Türkiye’nin AKP iktidarıyla daha dindar bir topluma dönüştüğü iddiasına ne diyorsunuz?
- Daha fazla sayıda dindar olduğunu sanmıyorum. Din kamusal alana girdi. Sonuçta paradigma değişti, Kemalizmin, devlet laikliğinin sonuna gelindi. AKP, İslam’ı normalleştirdi. Türkiye’de dini bir politika görmüyorum. Hükümetin eliyle dinin varlığını daha çok hissettiğiniz doğru ama şeriat gibi bir şey yok. Şeriat İslamileşmenin önemli kriteri. Eğer bir Erdoğan modeli varsa Çay Partisi hareketini örnek gösterebilirim. Amerikalı köktendinciler yani. Erdoğan tekeşli evliliği savunuyor ki bu İslamcı bir tutum hiç değil. 2004 yılında kadın örgütlerini ayağa kaldıran zina yasasını yakından inceledim. Tam bir Hıristiyan yasası bu.
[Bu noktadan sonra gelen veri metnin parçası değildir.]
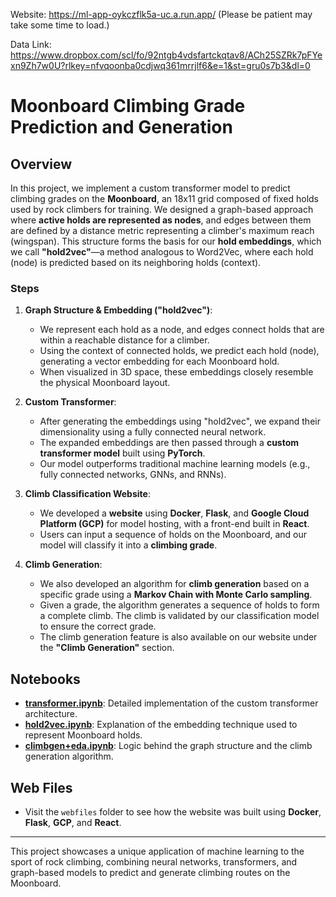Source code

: Website: https://ml-app-oykczflk5a-uc.a.run.app/ (Please be patient may take some time to load.)

Data Link: https://www.dropbox.com/scl/fo/92ntgb4vdsfartckqtav8/ACh25SZRk7pFYexn9Zh7w0U?rlkey=nfvqoonba0cdjwq361mrrjlf6&e=1&st=gru0s7b3&dl=0

# Moonboard Climbing Grade Prediction and Generation

## Overview

In this project, we implement a custom transformer model to predict climbing grades on the **Moonboard**, an 18x11 grid composed of fixed holds used by rock climbers for training. We designed a graph-based approach where **active holds are represented as nodes**, and edges between them are defined by a distance metric representing a climber's maximum reach (wingspan). This structure forms the basis for our **hold embeddings**, which we call **"hold2vec"**—a method analogous to Word2Vec, where each hold (node) is predicted based on its neighboring holds (context).

### Steps

1. **Graph Structure & Embedding ("hold2vec")**:
   - We represent each hold as a node, and edges connect holds that are within a reachable distance for a climber.
   - Using the context of connected holds, we predict each hold (node), generating a vector embedding for each Moonboard hold.
   - When visualized in 3D space, these embeddings closely resemble the physical Moonboard layout.

2. **Custom Transformer**:
   - After generating the embeddings using "hold2vec", we expand their dimensionality using a fully connected neural network.
   - The expanded embeddings are then passed through a **custom transformer model** built using **PyTorch**.
   - Our model outperforms traditional machine learning models (e.g., fully connected networks, GNNs, and RNNs).

3. **Climb Classification Website**:
   - We developed a **website** using **Docker**, **Flask**, and **Google Cloud Platform (GCP)** for model hosting, with a front-end built in **React**.
   - Users can input a sequence of holds on the Moonboard, and our model will classify it into a **climbing grade**.

4. **Climb Generation**:
   - We also developed an algorithm for **climb generation** based on a specific grade using a **Markov Chain with Monte Carlo sampling**.
   - Given a grade, the algorithm generates a sequence of holds to form a complete climb. The climb is validated by our classification model to ensure the correct grade.
   - The climb generation feature is also available on our website under the **"Climb Generation"** section.

## Notebooks

- **[transformer.ipynb](./transformer.ipynb)**: Detailed implementation of the custom transformer architecture.
- **[hold2vec.ipynb](./hold2vec.ipynb)**: Explanation of the embedding technique used to represent Moonboard holds.
- **[climbgen+eda.ipynb](./climbgen+eda.ipynb)**: Logic behind the graph structure and the climb generation algorithm.

## Web Files

- Visit the `webfiles` folder to see how the website was built using **Docker**, **Flask**, **GCP**, and **React**.

---

This project showcases a unique application of machine learning to the sport of rock climbing, combining neural networks, transformers, and graph-based models to predict and generate climbing routes on the Moonboard.
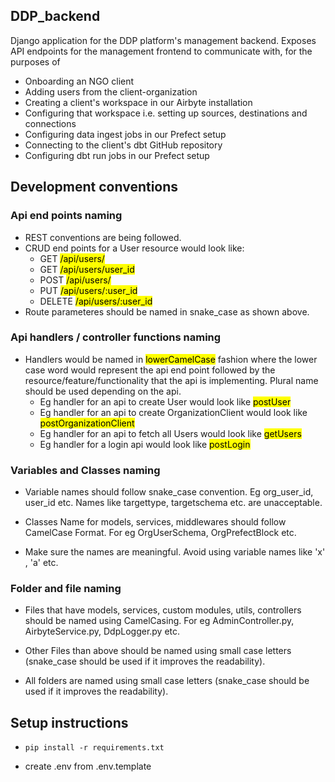 ## DDP_backend

Django application for the DDP platform's management backend. Exposes API endpoints for the management frontend to communicate with, for the purposes of

-   Onboarding an NGO client
-   Adding users from the client-organization
-   Creating a client's workspace in our Airbyte installation
-   Configuring that workspace i.e. setting up sources, destinations and connections
-   Configuring data ingest jobs in our Prefect setup
-   Connecting to the client's dbt GitHub repository
-   Configuring dbt run jobs in our Prefect setup

## Development conventions

### Api end points naming

-   REST conventions are being followed.
-   CRUD end points for a User resource would look like:
    -   GET <mark>/api/users/</mark>
    -   GET <mark>/api/users/user_id</mark>
    -   POST <mark>/api/users/</mark>
    -   PUT <mark>/api/users/:user_id</mark>
    -   DELETE <mark>/api/users/:user_id</mark>
-   Route parameteres should be named in snake_case as shown above.

### Api handlers / controller functions naming

-   Handlers would be named in <mark>lowerCamelCase</mark> fashion where the lower case word would represent the api end point followed by the resource/feature/functionality that the api is implementing. Plural name should be used depending on the api.
    -   Eg handler for an api to create User would look like
        <mark>postUser</mark>
    -   Eg handler for an api to create OrganizationClient would look like
        <mark>postOrganizationClient</mark>
    -   Eg handler for an api to fetch all Users would look like
        <mark>getUsers</mark>
    -   Eg handler for a login api would look like <mark>postLogin</mark>

### Variables and Classes naming

-   Variable names should follow snake_case convention. Eg org_user_id, user_id etc. Names like targettype, targetschema etc. are unacceptable.

-   Classes Name for models, services, middlewares should follow CamelCase Format. For eg OrgUserSchema, OrgPrefectBlock etc.

-   Make sure the names are meaningful. Avoid using variable names like 'x' , 'a' etc.

### Folder and file naming

-   Files that have models, services, custom modules, utils, controllers should be named using CamelCasing. For eg AdminController.py, AirbyteService.py, DdpLogger.py etc.

-   Other Files than above should be named using small case letters (snake_case should be used if it improves the readability).

-   All folders are named using small case letters (snake_case should be used if it improves the readability).

## Setup instructions

-   `pip install -r requirements.txt`

-   create .env from .env.template
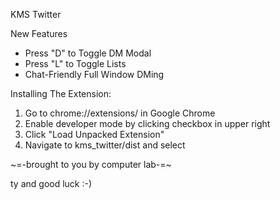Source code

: KMS Twitter

New Features

* Press "D" to Toggle DM Modal
* Press "L" to Toggle Lists
* Chat-Friendly Full Window DMing

Installing The Extension: 

1. Go to chrome://extensions/ in Google Chrome
3. Enable developer mode by clicking checkbox in upper right
3. Click "Load Unpacked Extension"
4. Navigate to kms_twitter/dist and select

~=-brought to you by computer lab-=~ 

ty and good luck :-)
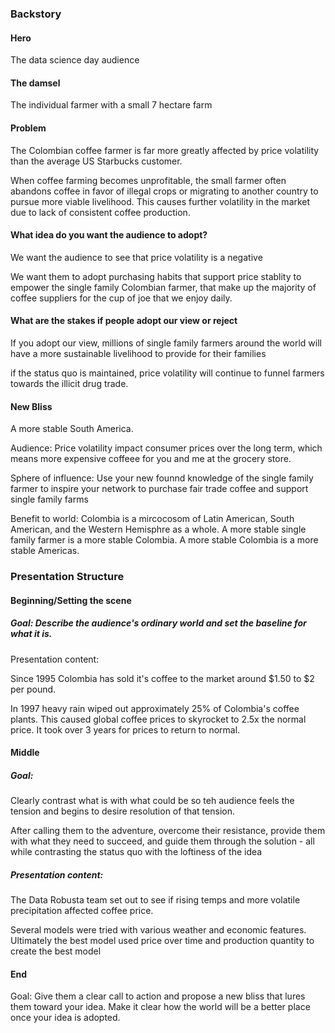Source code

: ### Backstory

#### Hero

The data science day audience

#### The damsel

The individual farmer with a small 7 hectare farm

#### Problem

The Colombian coffee farmer is far more greatly affected by price volatility than the average US Starbucks customer.

When coffee farming becomes unprofitable, the small farmer often abandons coffee in favor of illegal crops or migrating to another country to pursue more viable livelihood. This causes further volatility in the market due to lack of consistent coffee production.

#### What idea do you want the audience to adopt?

We want the audience to see that price volatility is a negative

We want them to adopt purchasing habits that support price stablity to empower the single family Colombian farmer, that make up the majority of coffee suppliers for the cup of joe that we enjoy daily.

#### What are the stakes if people adopt our view or reject

If you adopt our view, millions of single family farmers around the world will have a more sustainable livelihood to provide for their families

if the status quo is maintained, price volatility will continue to funnel farmers towards the illicit drug trade.

#### New Bliss

A more stable South America. 

Audience: Price volatility impact consumer prices over the long term, which means more expensive coffeee for you and me at the grocery store.

Sphere of influence: Use your new founnd knowledge of the single family farmer to inspire your network to purchase fair trade coffee and support single family farms

Benefit to world: Colombia is a mircocosom of Latin American, South American, and the Western Hemisphre as a whole. A more stable single family farmer is a more stable Colombia. A more stable Colombia is a more stable Americas. 


### Presentation Structure

#### Beginning/Setting the scene

##### Goal: Describe the audience's ordinary world and set the baseline for what it is.

Presentation content: 

Since 1995 Colombia has sold it's coffee to the market around $1.50 to $2 per pound.

In 1997 heavy rain wiped out approximately 25% of Colombia's coffee plants. This caused global coffee prices to skyrocket to 2.5x the normal price. It took over 3 years for prices to return to normal.

#### Middle 

##### Goal:

Clearly contrast what is with what could be so teh audience feels the tension and begins to desire resolution of that tension.

After calling them to the adventure, overcome their resistance, provide them with what they need to succeed, and guide them through the solution - all while contrasting the status quo with the loftiness of the idea

##### Presentation content:

The Data Robusta team set out to see if rising temps and more volatile precipitation affected coffee price.

Several models were tried with various weather and economic features. Ultimately the best model used price over time and production quantity to create the best model


#### End

Goal: Give them a clear call to action and propose a new bliss that lures them toward your idea. Make it clear how the world will be a better place once your idea is adopted.
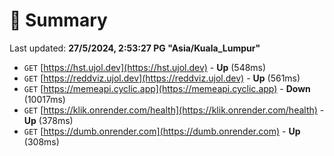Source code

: # 📖 Summary
Last updated: **27/5/2024, 2:53:27 PG "Asia/Kuala_Lumpur"**

- `GET` [https://hst.ujol.dev](https://hst.ujol.dev) - **Up** (548ms)
- `GET` [https://reddviz.ujol.dev](https://reddviz.ujol.dev) - **Up** (561ms)
- `GET` [https://memeapi.cyclic.app](https://memeapi.cyclic.app) - **Down** (10017ms)
- `GET` [https://klik.onrender.com/health](https://klik.onrender.com/health) - **Up** (378ms)
- `GET` [https://dumb.onrender.com](https://dumb.onrender.com) - **Up** (308ms)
Türkiye otoriter eğilimleri olan bir demokrasi
Cumhurbaşkanı Erdoğan geçenlerde Strasbourg’da Zenith Arena’daki bir toplantıda katılımcılara ‘ümmetin temsilcisi’ diye sunulmuş.
- Bunu fazla abartmamak gerek. Salonda büyük çoğunlukla Türkler vardı. Türkler Avrupa’da camilerin inşası ve imam yetiştirilmesi konularında Fas ile rekabet halinde. Böyle bir sıfat rekabet nedeniyle ortaya atılmış olabilir.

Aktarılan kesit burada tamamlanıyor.